In fact, this past weekend when I took some back roads to Tennessee to visit with my Dad, some historical markers let me know that I was driving part of the route of the actual trail of tears. I don’t know if it’s the strong longing for justice I have in me or the bit of Native American in my bloodline, but that knowing gave me chills.

Also, one of the places my Dad wanted to visit on his birthday weekend was the historic Brushy Mountain State Penitentiary which has now been closed and made into a museum. As we were sitting in the room watching the presentation and history of the place, we were told that the last use of the room we sat in before the prison closed was a chapel. And, in that place, over 1000 inmates – some of whom would die there and never know another day of physical freedom on earth, found true freedom in that place as they were baptized into faith in Christ. So those men their Independence Day behind imposing prison bars and razor wire.

So, to me – today is not Independence Day.

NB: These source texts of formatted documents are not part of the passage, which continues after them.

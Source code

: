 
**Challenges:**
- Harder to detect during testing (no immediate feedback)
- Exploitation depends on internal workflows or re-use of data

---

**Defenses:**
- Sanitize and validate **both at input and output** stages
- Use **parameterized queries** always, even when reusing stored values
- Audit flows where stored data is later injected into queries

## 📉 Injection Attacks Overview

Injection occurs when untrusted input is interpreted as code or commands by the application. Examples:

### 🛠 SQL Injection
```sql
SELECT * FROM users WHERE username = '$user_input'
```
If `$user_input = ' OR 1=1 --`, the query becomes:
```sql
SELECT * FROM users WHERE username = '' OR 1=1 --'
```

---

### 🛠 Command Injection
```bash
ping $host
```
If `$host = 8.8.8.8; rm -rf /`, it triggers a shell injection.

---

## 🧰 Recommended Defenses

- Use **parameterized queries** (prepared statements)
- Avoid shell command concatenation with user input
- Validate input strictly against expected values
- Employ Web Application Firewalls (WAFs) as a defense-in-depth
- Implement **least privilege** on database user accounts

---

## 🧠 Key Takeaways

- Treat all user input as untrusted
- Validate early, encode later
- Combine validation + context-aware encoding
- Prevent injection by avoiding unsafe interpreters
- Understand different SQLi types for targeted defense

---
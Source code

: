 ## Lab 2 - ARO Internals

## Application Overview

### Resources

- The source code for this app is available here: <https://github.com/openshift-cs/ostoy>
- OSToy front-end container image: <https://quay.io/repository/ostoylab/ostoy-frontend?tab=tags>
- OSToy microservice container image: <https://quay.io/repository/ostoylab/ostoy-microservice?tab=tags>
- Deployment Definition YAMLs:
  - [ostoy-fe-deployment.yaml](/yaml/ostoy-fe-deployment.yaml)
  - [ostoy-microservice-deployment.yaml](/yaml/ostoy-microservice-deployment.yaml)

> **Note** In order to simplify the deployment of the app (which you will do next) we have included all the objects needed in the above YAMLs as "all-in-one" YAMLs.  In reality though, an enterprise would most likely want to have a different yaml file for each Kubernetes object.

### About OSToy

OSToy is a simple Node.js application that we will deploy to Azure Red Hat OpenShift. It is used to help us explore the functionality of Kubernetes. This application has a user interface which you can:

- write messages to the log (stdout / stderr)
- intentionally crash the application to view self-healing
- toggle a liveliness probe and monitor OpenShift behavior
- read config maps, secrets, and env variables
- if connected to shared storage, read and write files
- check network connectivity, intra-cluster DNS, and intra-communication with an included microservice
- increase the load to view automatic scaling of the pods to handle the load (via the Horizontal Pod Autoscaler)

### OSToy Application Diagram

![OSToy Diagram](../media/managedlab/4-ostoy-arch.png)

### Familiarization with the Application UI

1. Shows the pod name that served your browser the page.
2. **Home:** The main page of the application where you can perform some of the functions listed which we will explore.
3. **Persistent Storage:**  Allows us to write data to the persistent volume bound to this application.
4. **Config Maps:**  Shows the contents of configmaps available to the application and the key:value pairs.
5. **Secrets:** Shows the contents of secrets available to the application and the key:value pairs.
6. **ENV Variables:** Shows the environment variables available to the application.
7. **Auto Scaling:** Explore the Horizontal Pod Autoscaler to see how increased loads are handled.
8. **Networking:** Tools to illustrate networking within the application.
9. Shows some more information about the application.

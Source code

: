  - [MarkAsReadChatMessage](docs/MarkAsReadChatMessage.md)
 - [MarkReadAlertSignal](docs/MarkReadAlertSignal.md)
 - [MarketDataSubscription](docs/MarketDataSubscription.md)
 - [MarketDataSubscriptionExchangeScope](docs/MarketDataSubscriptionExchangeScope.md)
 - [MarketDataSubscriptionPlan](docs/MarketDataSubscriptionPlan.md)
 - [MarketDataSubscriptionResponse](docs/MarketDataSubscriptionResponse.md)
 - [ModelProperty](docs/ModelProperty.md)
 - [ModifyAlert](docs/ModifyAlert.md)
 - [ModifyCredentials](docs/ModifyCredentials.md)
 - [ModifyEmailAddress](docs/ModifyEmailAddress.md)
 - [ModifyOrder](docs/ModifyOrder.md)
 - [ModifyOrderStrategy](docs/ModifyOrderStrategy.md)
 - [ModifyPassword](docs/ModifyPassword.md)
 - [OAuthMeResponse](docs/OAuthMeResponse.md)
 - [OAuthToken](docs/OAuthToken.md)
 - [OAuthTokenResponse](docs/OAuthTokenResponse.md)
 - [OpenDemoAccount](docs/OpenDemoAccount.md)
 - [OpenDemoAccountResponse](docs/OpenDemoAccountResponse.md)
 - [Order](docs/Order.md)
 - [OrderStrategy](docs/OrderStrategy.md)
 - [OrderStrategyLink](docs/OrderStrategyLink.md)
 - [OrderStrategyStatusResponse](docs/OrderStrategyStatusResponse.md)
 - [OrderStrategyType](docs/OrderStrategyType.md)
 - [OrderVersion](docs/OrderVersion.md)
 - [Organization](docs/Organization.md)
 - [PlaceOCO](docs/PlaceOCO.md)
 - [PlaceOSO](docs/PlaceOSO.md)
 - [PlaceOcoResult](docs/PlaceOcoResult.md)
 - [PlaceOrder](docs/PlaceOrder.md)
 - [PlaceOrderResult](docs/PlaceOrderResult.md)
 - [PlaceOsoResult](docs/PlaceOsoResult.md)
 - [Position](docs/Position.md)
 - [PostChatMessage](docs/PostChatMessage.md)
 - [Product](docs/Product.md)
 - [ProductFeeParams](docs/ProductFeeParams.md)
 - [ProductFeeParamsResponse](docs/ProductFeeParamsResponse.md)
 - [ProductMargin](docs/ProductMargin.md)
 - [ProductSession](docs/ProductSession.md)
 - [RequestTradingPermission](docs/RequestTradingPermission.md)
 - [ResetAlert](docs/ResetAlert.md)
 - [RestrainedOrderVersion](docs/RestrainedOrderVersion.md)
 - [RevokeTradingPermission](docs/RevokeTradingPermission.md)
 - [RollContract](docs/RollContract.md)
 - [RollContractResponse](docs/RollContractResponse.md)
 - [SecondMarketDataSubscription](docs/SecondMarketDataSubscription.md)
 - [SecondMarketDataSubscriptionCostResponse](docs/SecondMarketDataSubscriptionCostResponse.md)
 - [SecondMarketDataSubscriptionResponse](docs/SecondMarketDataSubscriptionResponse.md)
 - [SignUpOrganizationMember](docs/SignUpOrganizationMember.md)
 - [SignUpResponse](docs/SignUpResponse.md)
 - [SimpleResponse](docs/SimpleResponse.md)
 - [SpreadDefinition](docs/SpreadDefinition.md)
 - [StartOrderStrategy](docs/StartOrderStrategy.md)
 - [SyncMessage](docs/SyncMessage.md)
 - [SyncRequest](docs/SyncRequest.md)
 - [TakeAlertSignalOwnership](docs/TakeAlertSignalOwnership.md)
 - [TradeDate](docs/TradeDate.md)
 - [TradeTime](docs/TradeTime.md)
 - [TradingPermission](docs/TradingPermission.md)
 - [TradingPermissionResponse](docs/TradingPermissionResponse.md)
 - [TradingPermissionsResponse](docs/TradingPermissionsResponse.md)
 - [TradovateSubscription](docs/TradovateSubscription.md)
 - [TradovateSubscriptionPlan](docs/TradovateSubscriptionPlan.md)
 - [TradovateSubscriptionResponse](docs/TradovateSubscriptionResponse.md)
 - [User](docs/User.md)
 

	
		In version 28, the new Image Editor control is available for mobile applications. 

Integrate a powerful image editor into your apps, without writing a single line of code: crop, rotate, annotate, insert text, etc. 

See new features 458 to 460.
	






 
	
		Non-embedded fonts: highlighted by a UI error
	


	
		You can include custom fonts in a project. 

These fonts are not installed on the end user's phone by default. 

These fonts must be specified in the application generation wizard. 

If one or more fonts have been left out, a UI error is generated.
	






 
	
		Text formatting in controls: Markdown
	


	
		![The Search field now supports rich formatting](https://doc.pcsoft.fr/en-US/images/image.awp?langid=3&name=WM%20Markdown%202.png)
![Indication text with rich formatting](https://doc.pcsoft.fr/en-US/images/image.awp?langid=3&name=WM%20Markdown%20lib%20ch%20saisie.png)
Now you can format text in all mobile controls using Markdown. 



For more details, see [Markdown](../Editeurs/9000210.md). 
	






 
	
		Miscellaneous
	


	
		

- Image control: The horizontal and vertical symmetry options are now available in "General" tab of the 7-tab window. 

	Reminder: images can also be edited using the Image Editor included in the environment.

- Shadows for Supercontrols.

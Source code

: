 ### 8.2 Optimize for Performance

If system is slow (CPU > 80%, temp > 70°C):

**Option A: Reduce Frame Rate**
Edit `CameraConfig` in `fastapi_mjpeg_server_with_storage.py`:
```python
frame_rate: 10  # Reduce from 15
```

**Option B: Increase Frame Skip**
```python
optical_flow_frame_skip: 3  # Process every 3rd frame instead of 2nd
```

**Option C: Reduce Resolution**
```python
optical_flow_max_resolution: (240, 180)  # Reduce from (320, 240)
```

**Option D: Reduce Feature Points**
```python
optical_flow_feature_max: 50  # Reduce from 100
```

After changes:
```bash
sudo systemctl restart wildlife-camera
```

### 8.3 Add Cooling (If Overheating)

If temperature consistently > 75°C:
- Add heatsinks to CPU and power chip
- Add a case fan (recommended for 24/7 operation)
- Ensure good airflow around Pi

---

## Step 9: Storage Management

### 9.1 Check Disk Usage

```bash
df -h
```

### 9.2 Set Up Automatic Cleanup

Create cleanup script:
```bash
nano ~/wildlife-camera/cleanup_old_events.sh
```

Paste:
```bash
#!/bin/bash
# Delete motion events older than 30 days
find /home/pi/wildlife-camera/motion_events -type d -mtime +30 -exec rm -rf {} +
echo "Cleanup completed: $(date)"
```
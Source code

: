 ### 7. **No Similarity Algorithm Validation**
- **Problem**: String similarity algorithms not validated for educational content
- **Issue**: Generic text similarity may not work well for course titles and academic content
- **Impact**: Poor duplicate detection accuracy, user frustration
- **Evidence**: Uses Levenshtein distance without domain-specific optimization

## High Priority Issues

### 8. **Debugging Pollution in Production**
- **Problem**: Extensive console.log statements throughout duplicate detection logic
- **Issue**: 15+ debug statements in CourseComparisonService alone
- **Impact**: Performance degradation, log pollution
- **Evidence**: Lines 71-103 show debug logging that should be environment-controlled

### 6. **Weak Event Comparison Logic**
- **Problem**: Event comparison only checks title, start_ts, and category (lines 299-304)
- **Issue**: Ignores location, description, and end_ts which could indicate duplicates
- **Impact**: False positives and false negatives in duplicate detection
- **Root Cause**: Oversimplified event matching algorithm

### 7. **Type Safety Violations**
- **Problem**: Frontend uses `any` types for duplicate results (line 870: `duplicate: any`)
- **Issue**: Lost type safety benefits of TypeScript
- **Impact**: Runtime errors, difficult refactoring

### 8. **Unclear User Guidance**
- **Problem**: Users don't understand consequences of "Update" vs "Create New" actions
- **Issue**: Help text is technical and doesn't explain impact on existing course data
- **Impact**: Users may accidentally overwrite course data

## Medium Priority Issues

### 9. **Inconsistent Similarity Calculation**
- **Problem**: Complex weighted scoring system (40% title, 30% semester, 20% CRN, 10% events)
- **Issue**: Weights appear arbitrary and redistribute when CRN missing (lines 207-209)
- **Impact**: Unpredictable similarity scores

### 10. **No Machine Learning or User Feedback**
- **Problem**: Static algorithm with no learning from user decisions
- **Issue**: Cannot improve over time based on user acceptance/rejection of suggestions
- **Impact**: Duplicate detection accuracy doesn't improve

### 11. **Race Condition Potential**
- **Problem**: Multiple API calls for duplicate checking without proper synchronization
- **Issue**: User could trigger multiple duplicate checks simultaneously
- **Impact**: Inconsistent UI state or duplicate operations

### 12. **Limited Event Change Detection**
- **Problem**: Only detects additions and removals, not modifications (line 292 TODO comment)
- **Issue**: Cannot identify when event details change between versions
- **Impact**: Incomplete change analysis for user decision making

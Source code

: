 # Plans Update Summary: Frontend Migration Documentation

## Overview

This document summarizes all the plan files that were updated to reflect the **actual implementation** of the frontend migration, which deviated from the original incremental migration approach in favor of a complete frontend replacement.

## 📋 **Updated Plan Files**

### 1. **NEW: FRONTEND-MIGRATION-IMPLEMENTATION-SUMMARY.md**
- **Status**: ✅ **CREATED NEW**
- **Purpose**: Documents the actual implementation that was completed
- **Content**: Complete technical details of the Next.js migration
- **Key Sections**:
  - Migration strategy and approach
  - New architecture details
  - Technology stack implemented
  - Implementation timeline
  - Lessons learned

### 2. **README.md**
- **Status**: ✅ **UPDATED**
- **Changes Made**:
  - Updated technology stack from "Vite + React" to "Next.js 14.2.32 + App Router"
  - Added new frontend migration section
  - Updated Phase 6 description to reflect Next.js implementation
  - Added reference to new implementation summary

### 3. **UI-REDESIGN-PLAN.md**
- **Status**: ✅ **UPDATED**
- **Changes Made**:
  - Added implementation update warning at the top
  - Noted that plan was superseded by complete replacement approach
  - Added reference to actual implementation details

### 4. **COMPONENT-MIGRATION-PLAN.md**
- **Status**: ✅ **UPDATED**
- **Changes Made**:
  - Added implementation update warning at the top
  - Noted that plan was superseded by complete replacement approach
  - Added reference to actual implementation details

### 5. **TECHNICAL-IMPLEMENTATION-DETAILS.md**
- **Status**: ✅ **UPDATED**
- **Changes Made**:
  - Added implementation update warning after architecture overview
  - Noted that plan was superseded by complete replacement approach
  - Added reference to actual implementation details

Because there are so many countries and people who have no chance at the freedoms many of us in this country know, largely due to the fact that we often choose to pour the wealth our freedom creates back into ourselves.

So, although July 4th is the date The States became independent of Great Britain, I cannot – in good conscience – refer to it as Independence Day.

But there is good news! Because of the resilient human spirit breathed into us by our Maker and the freedom and purpose made available to us through the sacrifice of Jesus, every single day can be our Independence Day!

From the history that has formed our lives but doesn’t have to define our lives… from the hurts, habits, and hang-ups that bless us with brokenness that keeps us dependent on our Maker to soar even higher in life by His Spirit instead of our own futile efforts… from having to be in control… by surrendering to our Maker, we can call each and every day Independence Day.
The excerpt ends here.